Jika Al-Baqilâni, Al-Baghdadi dan al-Ghazali tidak secara eksplisit menyebut menolak hadits åhåd sebagai hujjah dalam persoalan aqidah, beberapa ulama Ash’ariyah lainnya, seperti Al-Juwayni, Al-Râzî, dan Al-Iji, secara eksplisit menolaknya. Abû al-Ma’ali ‘Abd al-Malik al- Juwaynî (419-478 H), seorang imam Masjid al-Haram dan Masjid al-Nabawî (Imâm al-Haramayn), ketika menolak hadits لا تجتمع أمتي على الضلالة sebagai dasar bagi kehujjahan ijma’, menyatakan: “saya tidak melihat hadits itu dapat dijadikan pegangan, karena hadits itu termasuk hadits åhåd. Dalam persoalan-persoalan yang qath’i, hadits ahâd tidak boleh dijadikan dasar. Hal ini sudah berkali-kali disebutkan.
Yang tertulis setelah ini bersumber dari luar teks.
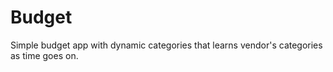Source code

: Budget
======

Simple budget app with dynamic categories that learns vendor's categories as time goes on.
Pernyataan ini menegaskan penolakannya pada kehujjahan hadits âhâd dalam persoalan aqidah karena aqidah termasuk persoalan yang qath’i, Selanjutnya, Imâm Fakhr al-Din Muhammad Al-Razî (w. 606 H), lebih tegas lagi menyatakan bahwa “berpegang dengan khabar al-wahid (hadits âhâd) dalam mengenal Allah SWT tidak boleh… karena hadits âhîd itu kebenarannya dinilai hanya dugaan (madınûnah). … Dikatakan ‘dugaan’ karena para perawinya bukanlah orang yang ma’sûm. Nashrun Minallahi Wa fathun Qarieb.